[petsc-users] Is OpenMP still available for PETSc?

Thu Jul 6 07:23:59 CDT 2017

I do NOT have an answer !

What I was trying to say is that, it WOULD be likely that each MPI proc gets some kind of "sub parts" (blocks - possibly overlapping ?) of the initial problem. Then, it WOULD be likely that each MPI proc has several threads to process each "sub part". These assumptions may be "not so true" (depending on pc, cases, methods, options, ...) or "just" wrong : I do NOT know how PETSc has been written !
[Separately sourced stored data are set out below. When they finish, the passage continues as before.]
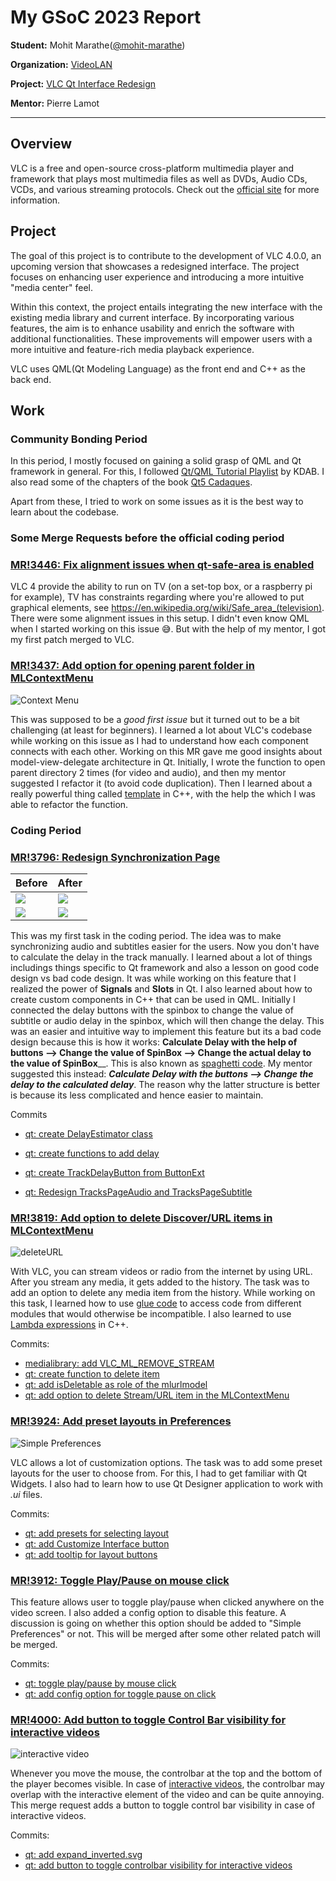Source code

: # My GSoC 2023 Report

**Student:** Mohit Marathe([@mohit-marathe](https://code.videolan.org/mohit-marathe))

**Organization:** [VideoLAN](https://www.videolan.org/)

**Project:** [VLC Qt Interface Redesign](https://summerofcode.withgoogle.com/programs/2023/projects/z26bcE5j)

**Mentor:** Pierre Lamot

---

## Overview

VLC is a free and open-source cross-platform multimedia player and framework that plays most multimedia files as well as DVDs, Audio CDs, VCDs, and various streaming protocols. Check out the [official site](https://www.videolan.org/vlc/) for more information. 

## Project 

The goal of this project is to contribute to the development of VLC 4.0.0, an upcoming version that showcases a redesigned interface. The project focuses on enhancing user experience and introducing a more 
intuitive "media center" feel. 

Within this context, the project entails integrating the new interface with the existing media library and current interface. By incorporating various features, the aim is to enhance usability and enrich the
software with additional functionalities. These improvements will empower users with a more intuitive and feature-rich media playback experience. 

VLC uses QML(Qt Modeling Language) as the front end and C++ as the back end.

## Work

### Community Bonding Period

In this period, I mostly focused on gaining a solid grasp of QML and Qt framework in general. For this, I followed [Qt/QML Tutorial Playlist](https://www.youtube.com/playlist?list=PL6CJYn40gN6hdNC1IGQZfVI707dh9DPRc) by KDAB. I also read some of the chapters of the book [Qt5 Cadaques](http://qmlbook.github.io/).

Apart from these, I tried to work on some issues as it is the best way to learn about the codebase.

### Some Merge Requests before the official coding period

### [MR!3446: Fix alignment issues when qt-safe-area is enabled](https://code.videolan.org/videolan/vlc/-/merge_requests/3446)

VLC 4 provide the ability to run on TV (on a set-top box, or a raspberry pi for example), TV has constraints regarding where you're allowed to put graphical elements, see https://en.wikipedia.org/wiki/Safe_area_(television). There were some alignment issues in this setup. 
I didn't even know QML when I started working on this issue 😅. But with the help of my mentor, I got my first patch merged to VLC.

### [MR!3437: Add option for opening parent folder in MLContextMenu](https://code.videolan.org/videolan/vlc/-/merge_requests/3437)

![Context Menu](screenshots/openParentFolder.png)

This was supposed to be a _good first issue_ but it turned out to be a bit challenging (at least for beginners). I learned a lot about VLC's codebase while working on this issue as I had to understand how 
each component connects with each other. Working on this MR gave me good insights about model-view-delegate architecture in Qt.
Initially, I wrote the function to open parent directory 2 times (for video and audio), and then my mentor suggested I refactor it (to avoid code duplication). Then I learned about a really powerful thing 
called [template](https://en.m.wikipedia.org/wiki/Template_(C%2B%2B)) in C++, with the help the which I was able to refactor the function.


### Coding Period

### [MR!3796: Redesign Synchronization Page](https://code.videolan.org/videolan/vlc/-/merge_requests/3796)

| Before      | After |
| ----------- | ----------- |  
![](screenshots/TracksPageAudio_before.png) | ![](screenshots/TracksPageAudio_after.gif)
![](screenshots/TracksPageSubtitle_before.png) | ![](screenshots/TracksPageSubtitle_after.png)

This was my first task in the coding period. The idea was to make synchronizing audio and subtitles easier for the users. Now you don't have to calculate the delay in the track manually. I learned about a
lot of things includings things specific to Qt framework and also a lesson on good code design vs bad code design. It was while working on this feature that I realized the power of **Signals** and **Slots** 
in Qt. I also learned about how to create custom components in C++ that can be used in QML. 
Initially I connected the delay buttons with the spinbox to change the value of subtitle or audio delay in the spinbox, which will then change the delay. This was an easier and intuitive way to implement 
this feature but its a bad code design because this is how it works: **Calculate Delay with the help of buttons --> Change the value of SpinBox --> Change the actual delay to the value of SpinBox**__. This 
is also known as [spaghetti code](https://en.wikipedia.org/wiki/Spaghetti_code). My mentor suggested this instead: _**Calculate Delay with the buttons --> Change the delay to the calculated delay**_. The 
reason why the latter structure is better is because its less complicated and hence easier to maintain.

Commits

- [qt: create DelayEstimator class](https://code.videolan.org/videolan/vlc/-/merge_requests/3796/diffs?commit_id=738291698014daccb798b1058ade78f832690c5b)

- [qt: create functions to add delay](https://code.videolan.org/videolan/vlc/-/merge_requests/3796/diffs?commit_id=e2497b63b004b3403ea1f5f117d90d3c4a2d0036)

- [qt: create TrackDelayButton from ButtonExt](https://code.videolan.org/videolan/vlc/-/merge_requests/3796/diffs?commit_id=40d39356ef8c6d149b8e665e14983de4be91faf7)

- [qt: Redesign TracksPageAudio and TracksPageSubtitle](https://code.videolan.org/videolan/vlc/-/merge_requests/3796/diffs?commit_id=4982441ff0b09b6aae372f3dc0a700995948f019)

### [MR!3819: Add option to delete Discover/URL items in MLContextMenu](https://code.videolan.org/videolan/vlc/-/merge_requests/3819)

![deleteURL](screenshots/deleteURL.png)

With VLC, you can stream videos or radio from the internet by using URL. After you stream any media, it gets added to the history. The task was to add an option to delete any media item from the history. 
While working on this task, I learned how to use [glue code](https://www.google.com/url?sa=t&rct=j&q=&esrc=s&source=web&cd=&cad=rja&uact=8&ved=2ahUKEwj1xKDNjaaAAxUgSWwGHaaGC5YQFnoECBgQAw&url=https%3A%2F%2Fen.wikipedia.org%2Fwiki%2FGlue_code&usg=AOvVaw2B0EirDGNdV-8WF5TVlMjF&opi=89978449) to access code from different modules that would otherwise be incompatible. I also learned to use [Lambda expressions](https://en.cppreference.com/w/cpp/language/lambda) in C++.

Commits:

- [medialibrary: add VLC_ML_REMOVE_STREAM](https://code.videolan.org/videolan/vlc/-/merge_requests/3819/diffs?commit_id=8ba9acdc863a8a300d2f44bb113997b2f01b9130)
- [qt: create function to delete item](https://code.videolan.org/videolan/vlc/-/merge_requests/3819/diffs?commit_id=007153c38de80170ffdef3ce1e07934173c85af8)
- [qt: add isDeletable as role of the mlurlmodel](https://code.videolan.org/videolan/vlc/-/merge_requests/3819/diffs?commit_id=2f4f7bf7f87d1206355b0679db7c491db90f0f4b)
- [qt: add option to delete Stream/URL item in the MLContextMenu](https://code.videolan.org/videolan/vlc/-/merge_requests/3819/diffs?commit_id=2f4f7bf7f87d1206355b0679db7c491db90f0f4b)


### [MR!3924: Add preset layouts in Preferences](https://code.videolan.org/videolan/vlc/-/merge_requests/3924)

![Simple Preferences](screenshots/simple_prefs.gif)

VLC allows a lot of customization options. The task was to add some preset layouts for the user to choose from. For this, I had to get familiar with Qt Widgets. I also had to learn how to use Qt Designer
application to work with _.ui_ files.

Commits: 
- [qt: add presets for selecting layout](https://code.videolan.org/videolan/vlc/-/merge_requests/3924/diffs?commit_id=aa9bb39ba14b3ac5ed0519b3a4cad13311c6a25e)
- [qt: add Customize Interface button](https://code.videolan.org/videolan/vlc/-/merge_requests/3924/diffs?commit_id=11164f30591b41701f6ae7d3e8e3a22a6c534e9a)
- [qt: add tooltip for layout buttons](https://code.videolan.org/videolan/vlc/-/merge_requests/3924/diffs?commit_id=11164f30591b41701f6ae7d3e8e3a22a6c534e9a)


### [MR!3912: Toggle Play/Pause on mouse click](https://code.videolan.org/videolan/vlc/-/merge_requests/3912)

This feature allows user to toggle play/pause  when clicked anywhere on the video screen. I also added a config option to disable this feature. A discussion is going on whether this option should be added
to "Simple Preferences" or not. This will be merged after some other related patch will be merged.

Commits:
- [qt: toggle play/pause by mouse click](https://code.videolan.org/videolan/vlc/-/merge_requests/3912/diffs?commit_id=8a184b3830a6a2749bc2f812cd47fb91915e686c)
- [qt: add config option for toggle pause on click](https://code.videolan.org/videolan/vlc/-/merge_requests/3912/diffs?commit_id=f1404b2f55753a38ffc94aa3a54b8c8b912bbf53)


### [MR!4000: Add button to toggle Control Bar visibility for interactive videos](https://code.videolan.org/videolan/vlc/-/merge_requests/4000)

![interactive video](screenshots/interactiveVideoMenu.gif)

Whenever you move the mouse, the controlbar at the top and the bottom of the player becomes visible. In case of [interactive videos](https://en.wikipedia.org/wiki/Interactive_video), the controlbar may
overlap with the interactive element of the video and can be quite annoying. This merge request adds a button to toggle control bar visibility in case of interactive videos.

Commits:
- [qt: add expand_inverted.svg](https://code.videolan.org/videolan/vlc/-/merge_requests/4000/diffs?commit_id=92aab7721d4267e31965d5d93f314085f437abba)
- [qt: add button to toggle controlbar visibility for interactive videos](https://code.videolan.org/videolan/vlc/-/merge_requests/4000/diffs?commit_id=42f3088a785321e9163a9eec478b1fba957e1400)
Suppose the picture I assume is "not so far" from reality, then:
1. increasing t (= slurm tasks = nb of MPI procs) may change the problem (*), so you MAY (?) no more "really" compare (or you need to make SURE that the overlapping and other stuffs still allow comparison - not so obvious).
2. increasing c (= slurm cpus = nb of threads per MPI proc) SHOULD improve timings and possibly iterations (but you also may NOT get any improvement if threads go to a point where they are drowned, concurrent, victim of false sharing or any kind of other reasons...)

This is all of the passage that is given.